📘

Supported text file formats and import methods

File format: TXT
Text encoding: UTF-8 (Note: The Editor does not process any special character sequences like HTML Entities, Unicode Escape Sequence, or colon emoji aliases.)

Import methods:

  • Direct upload (256 MB max file size)
  • IAM Delegated Access
  • Signed URLs (https URLs only)

❗️

Raw text uploads

Labelbox has deprecated our raw text uploads. You must provide links to .txt files by using delegated access or providing an authenticated URL to the file.

When importing text data to Labelbox, your JSON file must include the following information for each text file.

Parameter

Required

Description

externalId

Yes

User-generated file name or ID for the file. For the best experience, this ID should be unique.

data

Yes

Accepts an https path to an external text file (emojis supported for cloud-hosted txt files). For IAM Delegated Access, this URL must be in virtual-hosted-style format. For older regions, your S3 bucket may be in https://<bucket-name>.s3-<region>.amazonaws.com/<key> format. If your object URLs are formatted this way, make sure they are in virtual-hosted-style format before importing.
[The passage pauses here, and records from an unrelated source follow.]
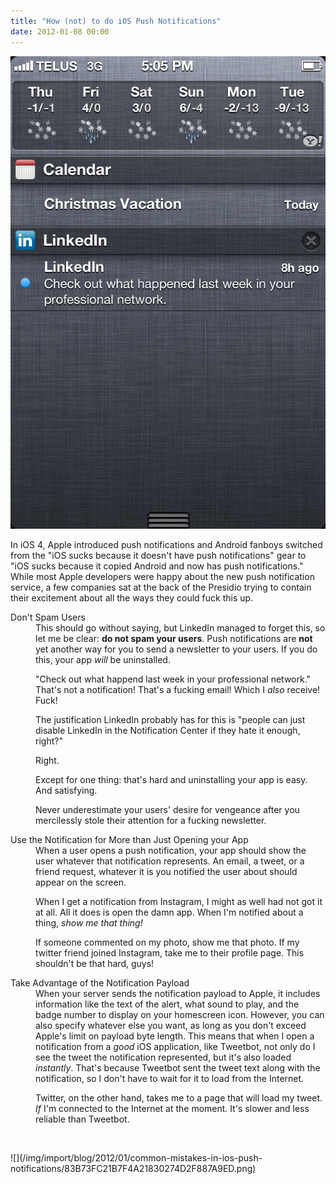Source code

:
 ```yaml
---
title: "How (not) to do iOS Push Notifications"
date: 2012-01-08 00:00
---
```


 ![](/img/import/blog/2012/01/common-mistakes-in-ios-push-notifications/6049F94729C4426AB7D1842467C6D6BE.png)

In iOS 4, Apple introduced push notifications and Android fanboys switched from the "iOS sucks because it doesn't have push notifications" gear to "iOS sucks because it copied Android and now has push notifications." While most Apple developers were happy about the new push notification service, a few companies sat at the back of the&nbsp;Presidio trying to contain their excitement about all the ways they could fuck this up.<!--more-->

<dl>

<dt>Don't Spam Users</dt>

<dd>This should go without saying, but LinkedIn managed to forget this, so let me be clear: <strong>do not spam your users</strong>. Push notifications are <strong>not</strong> yet another way for you to send a newsletter to your users. If you do this, your app <em>will</em> be uninstalled.
<p>"Check out what happend last week in your professional network." That's not a notification! That's a fucking email! Which I <em>also</em> receive! Fuck!</p>

<p>The justification LinkedIn probably has for this is "people can just disable LinkedIn in the Notification Center if they hate it enough, right?"</p>

<p>Right.</p>

<p>Except for one thing: that's hard and uninstalling your app is easy. And satisfying.</p>

<p>Never underestimate your users' desire for vengeance after you mercilessly stole their attention for a fucking newsletter.</p>

</dd>

<dt>Use the Notification for More than Just Opening your App</dt>

<dd>When a user opens a push notification, your app should show the user whatever that notification represents. An email, a tweet, or a friend request, whatever it is you notified the user about should appear on the screen.<p></p>

<p>When I get a notification from Instagram, I might as well had not got it at all. All it does is open the damn app. When I'm notified about a thing, <em>show me that thing!</em></p>

<p>If someone commented on my photo, show me that photo. If my twitter friend joined Instagram, take me to their profile page. This shouldn't be that hard, guys!</p>

<p></p>

<p></p>

</dd>

<dt>Take Advantage of the Notification Payload</dt>

<dd>When your server sends the notification payload to Apple, it includes information like the text of the alert, what sound to play, and the badge number to display on your homescreen icon. However, you can also specify whatever else you want, as long as you don't exceed Apple's limit on payload byte length. This means that when I open a notification from a <em>good</em> iOS application, like Tweetbot, not only do I see the tweet the notification represented, but it's also loaded <em>instantly</em>. That's because Tweetbot sent the tweet text along with the notification, so I don't have to wait for it to load from the Internet.<p></p>

<p>Twitter, on the other hand, takes me to a page that will load my tweet. <em>If</em> I'm connected to the Internet at the moment. It's slower and less reliable than Tweetbot.</p>

<p></p>

<p></p>

</dd>

<dt><br></dt>

</dl> ![](/img/import/blog/2012/01/common-mistakes-in-ios-push-notifications/83B73FC21B7F4A21830274D2F887A9ED.png)<!-- more -->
The txt file must be encoded as UTF-8

attachments

No

Attachments

[
    {
        "externalId": "lorem-ipsum.txt",
        "data": "https://storage.googleapis.com/labelbox-sample-datasets/nlp/lorem-ipsum.txt"
    }
]
[
    {
        "externalId": "plaintext+test.txt",
        "data": "https://lb-test-data.s3.us-west-1.amazonaws.com/plaintext+test.txt"
    }
]